No hiding here - the subject and body explicitly say "fix kernel crash."
---
## PHASE 2: DIFF ANALYSIS
### Step 2.1: Inventory
- **Files**: 1 file changed: `drivers/gpu/drm/amd/amdkfd/kfd_process.c`
- **Lines**: +2, -1 (net 1 line added)
- **Functions modified**: `kfd_procfs_del_queue()`,
`kfd_create_process_sysfs()`
- **Scope**: Single-file, surgical fix
### Step 2.2: Code Flow Changes
**Hunk 1** (`kfd_procfs_del_queue`):
- Before: only checks `if (!q)` then proceeds to `kobject_del(&q->kobj)`
and `kobject_put(&q->kobj)`
- After: checks `if (!q || !q->process->kobj)` - if the process's kobj
was freed, skip queue cleanup since parent sysfs is gone
**Hunk 2** (`kfd_create_process_sysfs`):
- Before: on `kobject_init_and_add()` failure, calls
`kobject_put(process->kobj)` and returns, leaving `process->kobj` as a
dangling pointer
- After: adds `process->kobj = NULL` after `kobject_put()`, preventing
dangling pointer
### Step 2.3: Bug Mechanism
This is a **dangling pointer / use-after-free** bug. After
`kobject_put()` frees the kobj, the pointer is not NULLed, so
`kfd_process_remove_sysfs()` later passes the `!p->kobj` guard and
dereferences the freed pointer.
### Step 2.4: Fix Quality
- Obviously correct: setting pointer to NULL after free is a textbook
fix
- Minimal: 2 lines changed
- No regression risk: the NULL check prevents use of an already-freed
object
- No locking changes, no API changes
---
## PHASE 3: GIT HISTORY
### Step 3.1: Blame
- `kfd_procfs_del_queue()` was introduced by commit 6d220a7e7971ec
(Amber Lin, 2020-01-30) - old function
- `kfd_create_process_sysfs()` was introduced by commit 4cd255b9694647
(Zhu Lingshan, 2025-04-22) - the commit that extracted sysfs creation
into a separate function
- The error path that's missing `= NULL` was introduced in
4cd255b9694647
### Step 3.2: Fixes target
No explicit Fixes: tag. The bug was introduced by 4cd255b9694647
("amdkfd: Introduce kfd_create_process_sysfs as a separate function").

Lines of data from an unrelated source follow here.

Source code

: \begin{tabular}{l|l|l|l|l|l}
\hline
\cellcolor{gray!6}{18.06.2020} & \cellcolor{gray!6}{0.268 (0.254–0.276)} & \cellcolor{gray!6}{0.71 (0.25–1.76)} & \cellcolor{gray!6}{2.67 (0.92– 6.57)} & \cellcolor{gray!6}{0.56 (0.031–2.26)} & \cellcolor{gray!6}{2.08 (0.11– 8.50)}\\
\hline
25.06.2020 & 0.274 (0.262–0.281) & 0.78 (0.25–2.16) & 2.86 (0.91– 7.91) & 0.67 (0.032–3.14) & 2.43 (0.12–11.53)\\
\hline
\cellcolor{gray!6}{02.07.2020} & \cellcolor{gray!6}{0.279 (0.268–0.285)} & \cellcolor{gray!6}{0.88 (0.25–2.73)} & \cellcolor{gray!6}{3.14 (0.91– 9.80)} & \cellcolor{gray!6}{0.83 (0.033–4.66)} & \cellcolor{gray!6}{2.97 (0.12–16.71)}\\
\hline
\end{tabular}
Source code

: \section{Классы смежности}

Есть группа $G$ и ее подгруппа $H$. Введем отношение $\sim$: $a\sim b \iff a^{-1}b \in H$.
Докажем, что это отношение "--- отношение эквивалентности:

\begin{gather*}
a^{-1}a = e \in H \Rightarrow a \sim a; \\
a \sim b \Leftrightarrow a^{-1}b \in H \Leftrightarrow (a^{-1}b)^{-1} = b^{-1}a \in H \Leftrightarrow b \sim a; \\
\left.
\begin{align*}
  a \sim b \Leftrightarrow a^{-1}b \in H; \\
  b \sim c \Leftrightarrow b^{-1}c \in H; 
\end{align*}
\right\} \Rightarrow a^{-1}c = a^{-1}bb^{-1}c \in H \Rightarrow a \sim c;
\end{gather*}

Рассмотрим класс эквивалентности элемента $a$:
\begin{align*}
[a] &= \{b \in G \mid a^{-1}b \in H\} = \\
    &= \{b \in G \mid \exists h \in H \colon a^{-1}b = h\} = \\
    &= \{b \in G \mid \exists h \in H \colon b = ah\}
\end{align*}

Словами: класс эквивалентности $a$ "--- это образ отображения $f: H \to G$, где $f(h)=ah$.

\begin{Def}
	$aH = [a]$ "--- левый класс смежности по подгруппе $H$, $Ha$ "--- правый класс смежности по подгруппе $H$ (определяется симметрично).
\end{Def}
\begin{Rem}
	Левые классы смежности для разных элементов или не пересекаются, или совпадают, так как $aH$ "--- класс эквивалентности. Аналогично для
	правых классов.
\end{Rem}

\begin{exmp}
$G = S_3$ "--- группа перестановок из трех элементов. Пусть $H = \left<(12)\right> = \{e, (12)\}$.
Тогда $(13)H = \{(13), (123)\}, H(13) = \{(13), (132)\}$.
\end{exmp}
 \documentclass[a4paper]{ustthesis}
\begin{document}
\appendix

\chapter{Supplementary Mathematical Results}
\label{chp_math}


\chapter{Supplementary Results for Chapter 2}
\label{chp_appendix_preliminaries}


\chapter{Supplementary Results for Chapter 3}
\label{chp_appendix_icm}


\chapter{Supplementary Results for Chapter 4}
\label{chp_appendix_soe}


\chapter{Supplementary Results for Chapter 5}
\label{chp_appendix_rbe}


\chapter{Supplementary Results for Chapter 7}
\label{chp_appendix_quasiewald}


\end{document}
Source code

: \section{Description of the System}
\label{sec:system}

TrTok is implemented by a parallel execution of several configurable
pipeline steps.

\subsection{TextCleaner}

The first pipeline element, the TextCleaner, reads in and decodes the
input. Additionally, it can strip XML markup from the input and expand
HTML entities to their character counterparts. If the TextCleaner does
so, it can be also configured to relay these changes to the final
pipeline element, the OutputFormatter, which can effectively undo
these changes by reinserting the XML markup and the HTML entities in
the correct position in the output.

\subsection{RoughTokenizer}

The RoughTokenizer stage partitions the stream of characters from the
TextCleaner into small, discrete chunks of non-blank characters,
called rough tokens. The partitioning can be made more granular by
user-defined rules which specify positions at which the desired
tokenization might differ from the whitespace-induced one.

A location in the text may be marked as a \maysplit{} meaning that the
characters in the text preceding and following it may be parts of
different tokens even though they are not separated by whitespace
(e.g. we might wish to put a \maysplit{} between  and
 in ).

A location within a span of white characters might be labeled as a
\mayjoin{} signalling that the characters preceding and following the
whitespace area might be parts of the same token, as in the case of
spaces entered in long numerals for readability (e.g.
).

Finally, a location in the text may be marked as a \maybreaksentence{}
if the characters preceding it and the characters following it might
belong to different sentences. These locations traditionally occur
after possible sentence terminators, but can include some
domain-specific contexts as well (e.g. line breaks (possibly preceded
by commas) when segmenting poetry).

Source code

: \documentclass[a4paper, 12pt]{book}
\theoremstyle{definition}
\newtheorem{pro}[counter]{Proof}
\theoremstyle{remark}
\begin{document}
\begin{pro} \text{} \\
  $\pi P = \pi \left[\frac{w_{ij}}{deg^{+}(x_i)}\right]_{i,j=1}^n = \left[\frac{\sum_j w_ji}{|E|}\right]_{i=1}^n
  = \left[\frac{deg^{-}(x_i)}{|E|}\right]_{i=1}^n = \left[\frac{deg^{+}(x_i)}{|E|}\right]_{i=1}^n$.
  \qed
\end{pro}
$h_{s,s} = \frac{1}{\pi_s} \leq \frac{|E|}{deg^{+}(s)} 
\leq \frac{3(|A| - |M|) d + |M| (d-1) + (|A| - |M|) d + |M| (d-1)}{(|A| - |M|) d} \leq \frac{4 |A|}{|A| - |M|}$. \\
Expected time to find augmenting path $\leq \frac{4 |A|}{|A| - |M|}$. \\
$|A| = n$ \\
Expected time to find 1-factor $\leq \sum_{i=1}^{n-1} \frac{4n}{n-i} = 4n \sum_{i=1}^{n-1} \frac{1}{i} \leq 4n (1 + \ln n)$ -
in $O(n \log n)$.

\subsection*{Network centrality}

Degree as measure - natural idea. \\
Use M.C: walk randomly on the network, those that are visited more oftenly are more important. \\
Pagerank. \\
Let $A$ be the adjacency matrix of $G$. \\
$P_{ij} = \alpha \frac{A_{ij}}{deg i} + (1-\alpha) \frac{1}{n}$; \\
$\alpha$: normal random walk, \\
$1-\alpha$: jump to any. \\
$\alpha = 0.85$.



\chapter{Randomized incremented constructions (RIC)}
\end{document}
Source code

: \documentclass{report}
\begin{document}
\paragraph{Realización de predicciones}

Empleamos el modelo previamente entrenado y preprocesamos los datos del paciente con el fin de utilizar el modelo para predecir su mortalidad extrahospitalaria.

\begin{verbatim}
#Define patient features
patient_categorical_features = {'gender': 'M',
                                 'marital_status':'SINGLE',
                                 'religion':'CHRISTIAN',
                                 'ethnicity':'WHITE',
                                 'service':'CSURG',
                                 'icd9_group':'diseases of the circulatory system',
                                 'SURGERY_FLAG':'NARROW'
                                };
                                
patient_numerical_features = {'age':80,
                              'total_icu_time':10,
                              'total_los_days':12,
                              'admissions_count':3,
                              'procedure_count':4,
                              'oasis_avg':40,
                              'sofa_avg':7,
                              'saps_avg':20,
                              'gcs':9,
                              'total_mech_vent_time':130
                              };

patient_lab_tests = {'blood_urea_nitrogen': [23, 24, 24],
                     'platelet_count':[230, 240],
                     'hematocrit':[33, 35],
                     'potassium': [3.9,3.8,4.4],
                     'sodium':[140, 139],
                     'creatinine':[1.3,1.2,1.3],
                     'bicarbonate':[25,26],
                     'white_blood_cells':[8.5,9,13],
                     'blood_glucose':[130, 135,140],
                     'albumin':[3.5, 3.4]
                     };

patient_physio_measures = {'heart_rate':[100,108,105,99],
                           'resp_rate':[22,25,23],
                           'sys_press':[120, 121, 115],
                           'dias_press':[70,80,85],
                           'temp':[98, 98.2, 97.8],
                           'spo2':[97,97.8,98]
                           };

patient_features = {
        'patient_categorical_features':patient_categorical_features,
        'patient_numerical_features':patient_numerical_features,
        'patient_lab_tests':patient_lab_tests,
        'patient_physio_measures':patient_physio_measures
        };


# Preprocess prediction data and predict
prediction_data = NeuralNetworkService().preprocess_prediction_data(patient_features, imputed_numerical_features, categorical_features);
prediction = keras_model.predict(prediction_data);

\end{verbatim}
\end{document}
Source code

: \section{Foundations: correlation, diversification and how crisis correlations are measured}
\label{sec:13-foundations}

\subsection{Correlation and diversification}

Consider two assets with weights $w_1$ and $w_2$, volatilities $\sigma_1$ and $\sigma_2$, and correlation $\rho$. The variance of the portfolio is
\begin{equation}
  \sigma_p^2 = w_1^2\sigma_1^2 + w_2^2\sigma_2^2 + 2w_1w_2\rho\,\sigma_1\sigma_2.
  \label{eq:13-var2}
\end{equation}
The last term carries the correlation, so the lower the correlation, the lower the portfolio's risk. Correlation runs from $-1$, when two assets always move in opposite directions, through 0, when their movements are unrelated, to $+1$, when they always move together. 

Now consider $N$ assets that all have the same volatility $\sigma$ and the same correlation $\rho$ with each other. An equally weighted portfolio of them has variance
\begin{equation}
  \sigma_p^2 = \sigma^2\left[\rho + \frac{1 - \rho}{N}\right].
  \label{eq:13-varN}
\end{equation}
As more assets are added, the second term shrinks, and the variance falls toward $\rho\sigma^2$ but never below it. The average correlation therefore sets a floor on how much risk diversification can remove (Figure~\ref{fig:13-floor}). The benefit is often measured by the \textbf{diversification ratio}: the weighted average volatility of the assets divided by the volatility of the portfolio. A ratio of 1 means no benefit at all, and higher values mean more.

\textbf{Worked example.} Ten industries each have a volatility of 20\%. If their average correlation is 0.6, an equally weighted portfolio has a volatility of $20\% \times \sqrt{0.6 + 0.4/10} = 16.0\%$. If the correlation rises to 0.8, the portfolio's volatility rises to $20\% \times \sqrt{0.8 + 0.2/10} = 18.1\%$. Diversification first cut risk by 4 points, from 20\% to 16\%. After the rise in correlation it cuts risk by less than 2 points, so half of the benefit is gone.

This commit first appeared in v7.0-rc1 - confirmed NOT in v6.19,
v6.16-rc1, v6.15-rc1, or v6.14.
### Step 3.3: File History
Many intermediate changes between the buggy commit and the fix (treewide
refactoring, unrelated amdkfd changes). No other fix for this specific
issue.
### Step 3.4: Author
Eric Huang is an AMD developer with multiple amdkfd commits (pasid
debugfs, smi events, TLB flush, etc.) - a regular contributor to the
subsystem.
### Step 3.5: Dependencies
The fix modifies `kfd_create_process_sysfs()` which only exists since
4cd255b9694647 (v7.0-rc1). The fix is self-contained and needs no other
patches.
---
## PHASE 4: MAILING LIST
### Step 4.1: Patch Discussion
b4 dig found the original submission at:
`https://patch.msgid.link/20260327180036.131096-1-
jinhuieric.huang@xxxxxxx`
The mbox shows:
- v1 submission on 2026-03-27 by Eric Huang
- Kent Russell replied with `Reviewed-by` on the same day
- No NAKs, no concerns raised
- No stable nomination by reviewers, but this is expected for commits in
the autosel pipeline
### Step 4.2: Reviewers
Patch was sent to `amd-gfx@xxxxxxxxxxxxxxxxxxxxx`, reviewed by Kent
Russell (AMD KFD team), committed by Alex Deucher (AMD DRM maintainer).
Appropriate review chain.
### Step 4.3: Bug Report
No external bug report link. The author discovered this through internal
testing of the execve() code path.
### Step 4.4: Related Patches
Single standalone patch (v1 only, no series).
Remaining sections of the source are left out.